Earlier today, the U.S. Food and Drug Administration (FDA) announced the publication of two proposed rules, as part of the implementation of the Food Safety Modernization Act (FSMA). The proposed rules address the “Foreign Supplier Verification Programs for Importers of Food for Humans and Animals” (FSVP) and ” Accreditation of Third-party Auditors”, aimed at ensuring that imported food meets the same safety standards as those produced domestically.
FSMA, signed into law in 2011, is the first major overhaul of U.S. food safety regulations since the 1938 Food, Drug and Cosmetic Act (FDCA). FSMA enables FDA to take a more proactive approach to food safety, giving the FDA new authority to prevent food safety outbreaks and greater enforcement powers to correct noncompliance. FDA’s proposed FSVP rule requires food importers to take greater responsibility over imported foods introduced into the U.S. market.
Prior to FSMA, FDA has borne the burden of discovering noncompliance at the port through its inspection operations. However, in today’s global marketplace where approximately 50 percent (50%) of fresh fruits, 20 percent (20%) of fresh vegetables, and 80 percent (80%) of seafood consumed by Americans is imported, expecting the FDA to single-handedly stop the importation of adulterated or misbranded foods is unrealistic.

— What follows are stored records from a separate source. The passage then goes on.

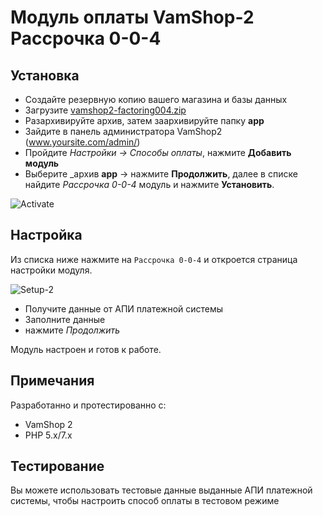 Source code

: # Модуль оплаты VamShop-2 Рассрочка 0-0-4

## Установка

* Создайте резервную копию вашего магазина и базы данных
* Загрузите [vamshop2-factoring004.zip](https://github.com//bnpl-kz/factoring004-vamshop/archive/refs/heads/main.zip)
* Разархивируйте архив, затем заархивируйте папку **app**
* Зайдите в панель администратора VamShop2 (www.yoursite.com/admin/)
* Пройдите _Настройки → Способы оплаты_, нажмите **Добавить модуль**
* Выберите _архив **app** → нажмите **Продолжить**, далее в списке найдите _Рассрочка 0-0-4_ модуль и нажмите **Установить**.

![Activate](https://github.com/bnpl-partners/factoring004-vamshop/raw/main/app/doc/install.png)

## Настройка

Из списка ниже нажмите на `Рассрочка 0-0-4` и откроется
страница настройки модуля.

![Setup-2](https://github.com/bnpl-partners/factoring004-vamshop/raw/main/app/doc/settings.png)

* Получите данные от АПИ платежной системы
* Заполните данные
* нажмите _Продолжить_

Модуль настроен и готов к работе.

## Примечания

Разработанно и протестированно с:

* VamShop 2
* PHP 5.x/7.x

## Тестирование

Вы можете использовать тестовые данные выданные АПИ платежной системы, чтобы настроить способ оплаты в тестовом режиме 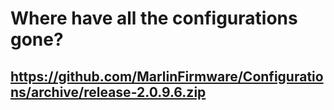 # Where have all the configurations gone?

## https://github.com/MarlinFirmware/Configurations/archive/release-2.0.9.6.zip
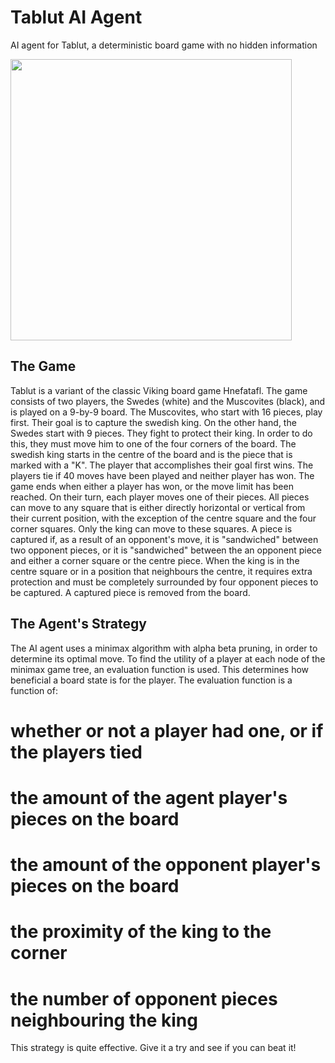 # Tablut AI Agent

AI agent for Tablut, a deterministic board game with no hidden information 

<img src="https://github.com/arcaulfield/Calculator/blob/master/BaseCalculatorDemo.png" width="450"/>

## The Game
Tablut is a variant of the classic Viking board game Hnefatafl. The game consists of two players, the Swedes (white) and the Muscovites (black), and is played on a 9-by-9 board. The Muscovites, who start with 16 pieces, play first. Their goal is to capture the swedish king. On the other hand, the Swedes start with 9 pieces. They fight to protect their king. In order to do this, they must move him to one of the four corners of the board. The swedish king starts in the centre of the board and is the piece that is marked with a "K". The player that accomplishes their goal first wins. The players tie if 40 moves have been played and neither player has won. The game ends when either a player has won, or the move limit has been reached. 
On their turn, each player moves one of their pieces. All pieces can move to any square that is either directly horizontal or vertical from their current position, with the exception of the centre square and the four corner squares. Only the king can move to these squares.
A piece is captured if, as a result of an opponent's move, it is "sandwiched" between two opponent pieces, or it is "sandwiched" between the an opponent piece and either a corner square or the centre piece. When the king is in the centre square or in a position that neighbours the centre, it requires extra protection and must be completely surrounded by four opponent pieces to be captured. A captured piece is removed from the board. 
## The Agent's Strategy
The AI agent uses a minimax algorithm with alpha beta pruning, in order to determine its optimal move. To find the utility of a player at each node of the minimax game tree, an evaluation function is used. This determines how beneficial a board state is for the player. The evaluation function is a function of:
# whether or not a player had one, or if the players tied
# the amount of the agent player's pieces on the board 
# the amount of the opponent player's pieces on the board 
# the proximity of the king to the corner
# the number of opponent pieces neighbouring the king 
This strategy is quite effective. Give it a try and see if you can beat it! 
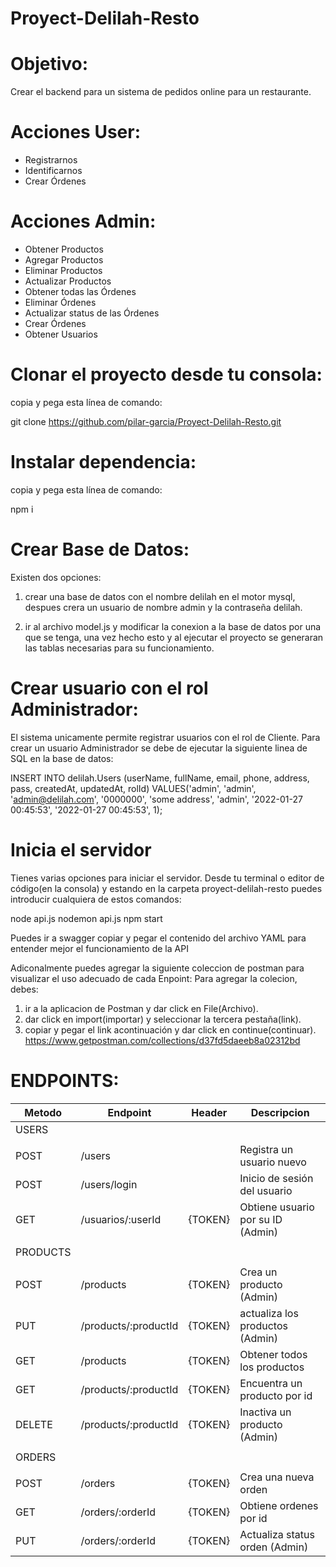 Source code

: # Proyect-Delilah-Resto

# Objetivo:
Crear el backend para un sistema de pedidos online para un restaurante.

# Acciones User:

- Registrarnos
- Identificarnos
- Crear Órdenes

# Acciones Admin:

- Obtener Productos
- Agregar Productos
- Eliminar Productos
- Actualizar Productos
- Obtener todas las Órdenes
- Eliminar Órdenes
- Actualizar status de las Órdenes
- Crear Órdenes
- Obtener  Usuarios
# Clonar el proyecto desde tu consola:
copia y pega esta línea de comando:

git clone https://github.com/pilar-garcia/Proyect-Delilah-Resto.git

# Instalar dependencia:
copia y pega esta línea de comando:

npm i

# Crear Base de Datos:
Existen dos opciones:
1. crear una base de datos con el nombre delilah en el motor mysql, despues crera un usuario de nombre admin y la contraseña delilah.

2. ir al archivo model.js y modificar la conexion a la base de datos por una que se tenga, una vez hecho esto y al ejecutar el proyecto se generaran las tablas necesarias para su funcionamiento.

# Crear usuario con el rol Administrador:
 El sistema unicamente permite registrar usuarios con el rol de Cliente. Para crear un usuario Administrador se debe de ejecutar la siguiente linea de SQL en la base de datos:

INSERT INTO delilah.Users
(userName, fullName, email, phone, address, pass, createdAt, updatedAt, rolId)
VALUES('admin', 'admin', 'admin@delilah.com', '0000000', 'some address', 'admin', '2022-01-27 00:45:53', '2022-01-27 00:45:53', 1);


# Inicia el servidor 
Tienes varias opciones para iniciar el servidor. Desde tu terminal o editor de código(en la consola) y estando en la carpeta proyect-delilah-resto puedes introducir cualquiera de estos comandos:

node api.js
nodemon api.js
npm start

Puedes ir a swagger copiar y pegar el contenido del archivo YAML para entender mejor el funcionamiento de la API

Adiconalmente puedes agregar la siguiente coleccion de postman para visualizar el uso adecuado de cada Enpoint:
Para agregar la colecion, debes:
1. ir a la aplicacion de Postman y dar click en File(Archivo).
2. dar click en import(importar) y seleccionar la tercera pestaña(link).
3. copiar y pegar el link acontinuación y dar click en continue(continuar).
https://www.getpostman.com/collections/d37fd5daeeb8a02312bd 

# ENDPOINTS:

| Metodo  | Endpoint               | Header  | Descripcion                        |
|---------|------------------------|---------|------------------------------------|
| USERS   |                        |         |                                    |
|         |                        |         |                                    |
| POST    | /users                 |         | Registra un usuario nuevo          |
| POST    | /users/login           |         | Inicio de sesión del usuario       |
| GET     | /usuarios/:userId      | {TOKEN} | Obtiene usuario por su ID (Admin)  |
|         |                        |         |                                    |
|PRODUCTS |                        |         |                                    |
|         |                        |         |                                    |
| POST    | /products              | {TOKEN} | Crea un producto (Admin)           |
| PUT     | /products/:productId   | {TOKEN} | actualiza los productos (Admin)    |
| GET     | /products              | {TOKEN} | Obtener todos los productos        |
| GET     | /products/:productId   | {TOKEN} |Encuentra un producto por id        |
| DELETE  | /products/:productId   | {TOKEN} | Inactiva un producto (Admin)       |
|         |                        |         |                                    |
| ORDERS  |                        |         |                                    |
|         |                        |         |                                    |
| POST    | /orders                | {TOKEN} | Crea una nueva orden               |
| GET     | /orders/:orderId       | {TOKEN} | Obtiene ordenes por id             |
| PUT     | /orders/:orderId       | {TOKEN} | Actualiza status orden (Admin)     |
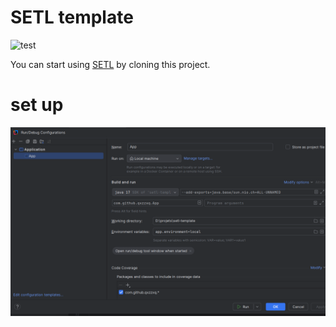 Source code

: # SETL template

![test](https://github.com/SETL-Developers/setl-template/workflows/test/badge.svg)

You can start using [SETL](https://github.com/JCDecaux/setl) by cloning this project. 

#  set up

![img.png](img.png)
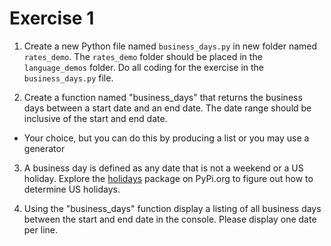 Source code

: # Exercise 1

1. Create a new Python file named `business_days.py` in new folder named `rates_demo`. The `rates_demo` folder should be placed in the `language_demos` folder. Do all coding for the exercise in the `business_days.py` file.

2. Create a function named "business_days" that returns the business days between a start date and an end date. The date range should be inclusive of the start and end date.

- Your choice, but you can do this by producing a list or you may use a generator

3. A business day is defined as any date that is not a weekend or a US holiday. Explore the [holidays](https://pypi.org/project/holidays/) package on PyPi.org to figure out how to determine US holidays.

4. Using the "business_days" function display a listing of all business days between the start and end date in the console. Please display one date per line. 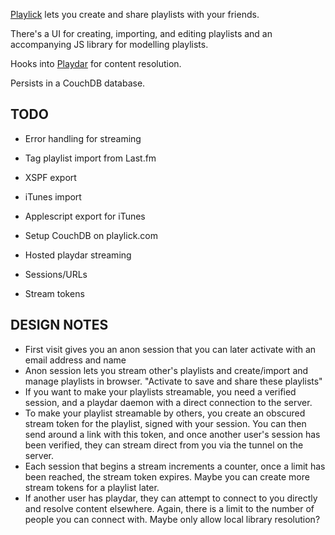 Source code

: [Playlick](http://www.playlick.com) lets you create and share playlists with your friends.

There's a UI for creating, importing, and editing playlists and an accompanying JS library for modelling playlists.

Hooks into [Playdar](http://www.playdar.org) for content resolution.

Persists in a CouchDB database.

TODO
----

* Error handling for streaming
* Tag playlist import from Last.fm
* XSPF export
* iTunes import
* Applescript export for iTunes

* Setup CouchDB on playlick.com
* Hosted playdar streaming
* Sessions/URLs
* Stream tokens

DESIGN NOTES
------------

* First visit gives you an anon session that you can later activate with an email address and name
* Anon session lets you stream other's playlists and create/import and manage playlists in browser. "Activate to save and share these playlists"
* If you want to make your playlists streamable, you need a verified session, and a playdar daemon with a direct connection to the server.
* To make your playlist streamable by others, you create an obscured stream token for the playlist, signed with your session. You can then send around a link with this token, and once another user's session has been verified, they can stream direct from you via the tunnel on the server.
* Each session that begins a stream increments a counter, once a limit has been reached, the stream token expires. Maybe you can create more stream tokens for a playlist later.
* If another user has playdar, they can attempt to connect to you directly and resolve content elsewhere. Again, there is a limit to the number of people you can connect with. Maybe only allow local library resolution?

The FSVP and third-party accreditation programs respond to the challenges of food safety in today’s global food system — modernizing the food safety system for the 21st century.
In today’s Press Release the FDA explained the two initiatives and their impact, stating, in pertinent part:
Under the proposed rules, importers would be accountable for verifying that their foreign suppliers are implementing modern, prevention-oriented food safety practices, and achieving the same level of food safety as domestic growers and processors. The FDA is also proposing rules to strengthen the quality, objectivity, and transparency of foreign food safety audits on which many food companies and importers currently rely to help manage the safety of their global food supply chains.
“We must work toward global solutions to food safety so that whether you serve your family food grown locally or imported you can be confident that it is safe,” said FDA Commissioner Margaret A. Hamburg, M.D. “Today’s announcement of these two new proposed rules will help to meet the challenges of our complex global food supply system. Our success will depend in large part on partnerships across nations, industries, and business sectors.”
Under the proposed regulations for Foreign Supplier Verification Programs (FSVP), U.S. importers would, for the first time, have a clearly defined responsibility to verify that their suppliers produce food to meet U.S. food safety requirements. In general, importers would be required to have a plan for imported food, including identifying hazards associated with each food that are reasonably likely to occur. Importers would be required to conduct activities that provide adequate assurances that these identified hazards are being adequately controlled.
“FSMA provides the FDA with a modern tool kit that shifts the paradigm for imports, as well as domestic foods, from a strategy of reaction to one of systematic prevention,” said Michael R. Taylor, deputy commissioner for foods and veterinary medicine. “Rather than relying primarily on FDA investigators at the ports to detect and respond to food safety problems, importers would, for the first time, be held accountable for verifying, in a manner transparent to the FDA, that the food they import is safe.”
FSMA also directs the FDA to establish a program for the Accreditation of Third-Party Auditors for imported food. Under this proposed rule, the FDA would recognize accreditation bodies based on certain criteria such as competency and impartiality. The accreditation bodies, which could be foreign government agencies or private companies, would in turn accredit third-party auditors to audit and issue certifications for foreign food facilities and food, under certain circumstances.
Importers will not generally be required to obtain certifications, but certifications may be used by the FDA to determine whether to admit certain imported food that poses a safety risk into the United States. The FSVP proposed rule
and the third-party accreditation proposed rule
are available for public comment for the next 120 days. The two proposed rules will help the FDA create an integrated import oversight system that works efficiently to improve food safety and protect the public health.
In January 2013, FDA released two other proposed rules which cover preventive controls
and produce safety standards
. Just last month, the FDA published a handful of documents on its new FSMA produce safety rule
webpage, “Resources for Farmers” section. These resources are targeted to small and medium size growers who historically have not been regulated by the FDA. Amidst much confusion over the impact and applicability of these proposed rules, the comment period has been extended until September 16, 2013. The FDA intends to grant a 60-day final extension in light of the two proposals announced today.